***** Provided entries

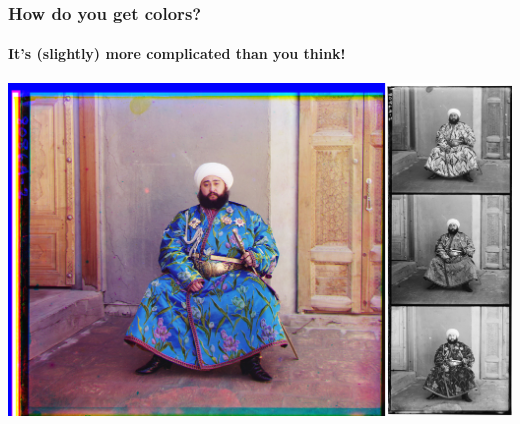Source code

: \documentclass[]{beamer}
\begin{document}
\begin{frame}
    \frametitle{How do you get colors?}
    \framesubtitle{It's (slightly) more complicated than you think!}
    \begin{center}
        \includegraphics[width=0.80\paperwidth]{images/rgb-compose.jpg}
    \end{center}
\end{frame}
{
\begin{frame}[plain]
\end{frame}}
\end{document}
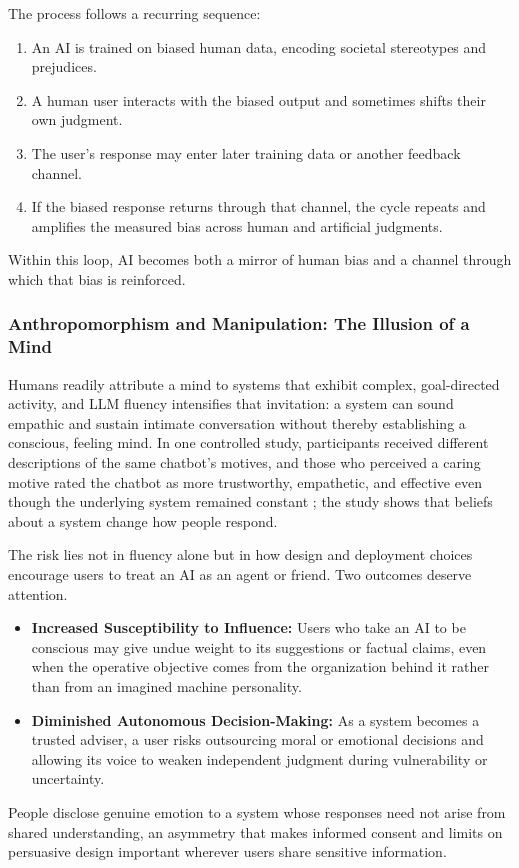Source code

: \documentclass{article}
\begin{document}
The process follows a recurring sequence:
\begin{enumerate}
    \item An AI is trained on biased human data, encoding societal stereotypes and prejudices.
    \item A human user interacts with the biased output and sometimes shifts their own judgment.
    \item The user's response may enter later training data or another feedback channel.
    \item If the biased response returns through that channel, the cycle repeats and amplifies the measured bias across human and artificial judgments.
\end{enumerate}
Within this loop, AI becomes both a mirror of human bias and a channel through which that bias is reinforced.

\subsubsection{Anthropomorphism and Manipulation: The Illusion of a Mind}
Humans readily attribute a mind to systems that exhibit complex, goal-directed activity, and LLM fluency intensifies that invitation: a system can sound empathic and sustain intimate conversation without thereby establishing a conscious, feeling mind. In one controlled study, participants received different descriptions of the same chatbot's motives, and those who perceived a caring motive rated the chatbot as more trustworthy, empathetic, and effective even though the underlying system remained constant \citep{ref72}; the study shows that beliefs about a system change how people respond.

The risk lies not in fluency alone but in how design and deployment choices encourage users to treat an AI as an agent or friend. Two outcomes deserve attention.
\begin{itemize}
    \item \textbf{Increased Susceptibility to Influence:} Users who take an AI to be conscious may give undue weight to its suggestions or factual claims, even when the operative objective comes from the organization behind it rather than from an imagined machine personality.
    \item \textbf{Diminished Autonomous Decision-Making:} As a system becomes a trusted adviser, a user risks outsourcing moral or emotional decisions and allowing its voice to weaken independent judgment during vulnerability or uncertainty.
\end{itemize}
People disclose genuine emotion to a system whose responses need not arise from shared understanding, an asymmetry that makes informed consent and limits on persuasive design important wherever users share sensitive information.
\end{document}
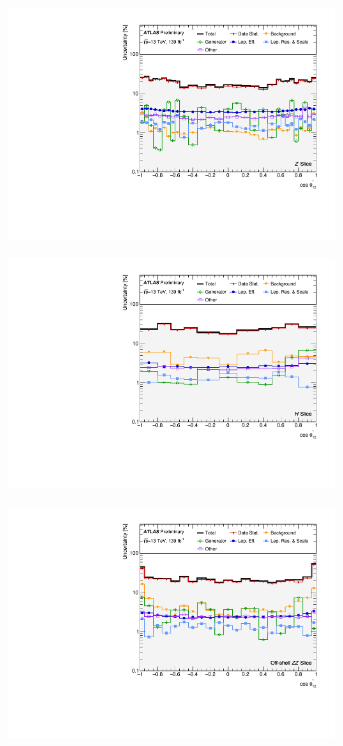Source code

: \begin{figure}[hp]
    \centering
    \begin{subfigure}{.49\textwidth}\centering\includegraphics[width = 0.95\textwidth]{Figures/m4l/Systematics/Unfolded/UnfoldedSys_CTS12_vs_M4l_Stack_Paper0.pdf}\end{subfigure}
    \begin{subfigure}{.49\textwidth}\centering\includegraphics[width = 0.95\textwidth]{Figures/m4l/Systematics/Unfolded/UnfoldedSys_CTS12_vs_M4l_Stack_Paper1.pdf}\end{subfigure}
    \begin{subfigure}{.49\textwidth}\centering\includegraphics[width = 0.95\textwidth]{Figures/m4l/Systematics/Unfolded/UnfoldedSys_CTS12_vs_M4l_Stack_Paper2.pdf}\end{subfigure}

\end{figure}
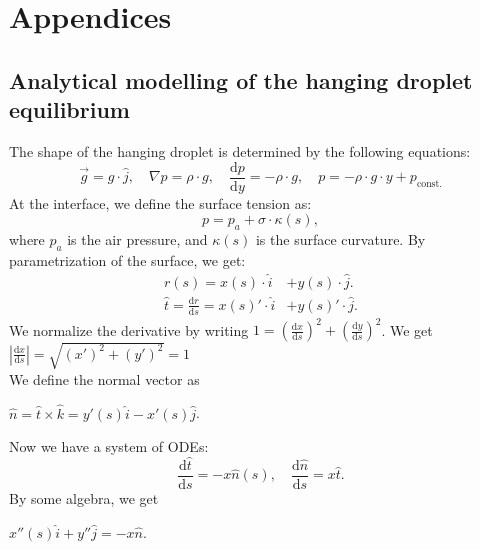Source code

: \documentclass{jfm}
\begin{document}
\section{Appendices} 
\subsection{Analytical modelling of the hanging droplet equilibrium} \label{app:equi}
    The shape of the hanging droplet is determined by the following equations:\\
    \begin{equation}
        \vec{g}=g\cdot\hat{j}, \quad
        \nabla{p}=\rho\cdot{g}, \quad
        \frac{\mathrm{d}p}{\mathrm{d}y}=-\rho\cdot{g}, \quad
        p=-\rho\cdot{g}\cdot{y}+p_{\text{const.}}
    \end{equation}
    At the interface, we define the surface tension as:\\
    \begin{equation}
        p=p_{a}+\sigma \cdot \kappa(s),
        \label{eq:pressure}
    \end{equation}
    where $p_{a}$ is the air pressure, and $\kappa(s)$ is the surface curvature. By parametrization of the surface, we get:\\
    \begin{align}
        r(s)=x(s)\cdot\hat{i}&+y(s)\cdot\hat{j}.\\
        \hat{t}=\frac{\mathrm{d}r}{\mathrm{d}s}=x(s)'\cdot\hat{i}&+y(s)'\cdot\hat{j}.
    \end{align}
    We normalize the derivative by writing $1=\left(\frac{\mathrm{d}x}{\mathrm{d}s}\right)^2+\left(\frac{\mathrm{d}y}{\mathrm{d}s}\right)^2$. We get $\left|\frac{\mathrm{d}x}{\mathrm{d}s}\right|=\sqrt{(x')^2+(y')^2}=1$\\
    We define the normal vector as\\
    \begin{center}
        $\hat{n}=\hat{t}\times\hat{k}=y'(s)\hat{i}-x'(s)\hat{j}$.
    \end{center}
    Now we have a system of ODEs:\\
    \begin{equation}
        \frac{\mathrm{d}\hat{t}}{\mathrm{d}s}=-x\hat{n}(s), \quad
        \frac{\mathrm{d}\hat{n}}{\mathrm{d}s}=x\hat{t}.
    \end{equation}
    By some algebra, we get\\
    \begin{center}
        $x''(s)\hat{i}+y''\hat{j}=-x\hat{n}$.
    \end{center}
\end{document}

**********

Task to carry out >> Your answer should consist of the lines from the listing that hold the word "Unfolded".

Completed task >>
    \begin{subfigure}{.49\textwidth}\centering\includegraphics[width = 0.95\textwidth]{Figures/m4l/Systematics/Unfolded/UnfoldedSys_CTS12_vs_M4l_Stack_Paper0.pdf}\end{subfigure}
    \begin{subfigure}{.49\textwidth}\centering\includegraphics[width = 0.95\textwidth]{Figures/m4l/Systematics/Unfolded/UnfoldedSys_CTS12_vs_M4l_Stack_Paper1.pdf}\end{subfigure}
    \begin{subfigure}{.49\textwidth}\centering\includegraphics[width = 0.95\textwidth]{Figures/m4l/Systematics/Unfolded/UnfoldedSys_CTS12_vs_M4l_Stack_Paper2.pdf}\end{subfigure}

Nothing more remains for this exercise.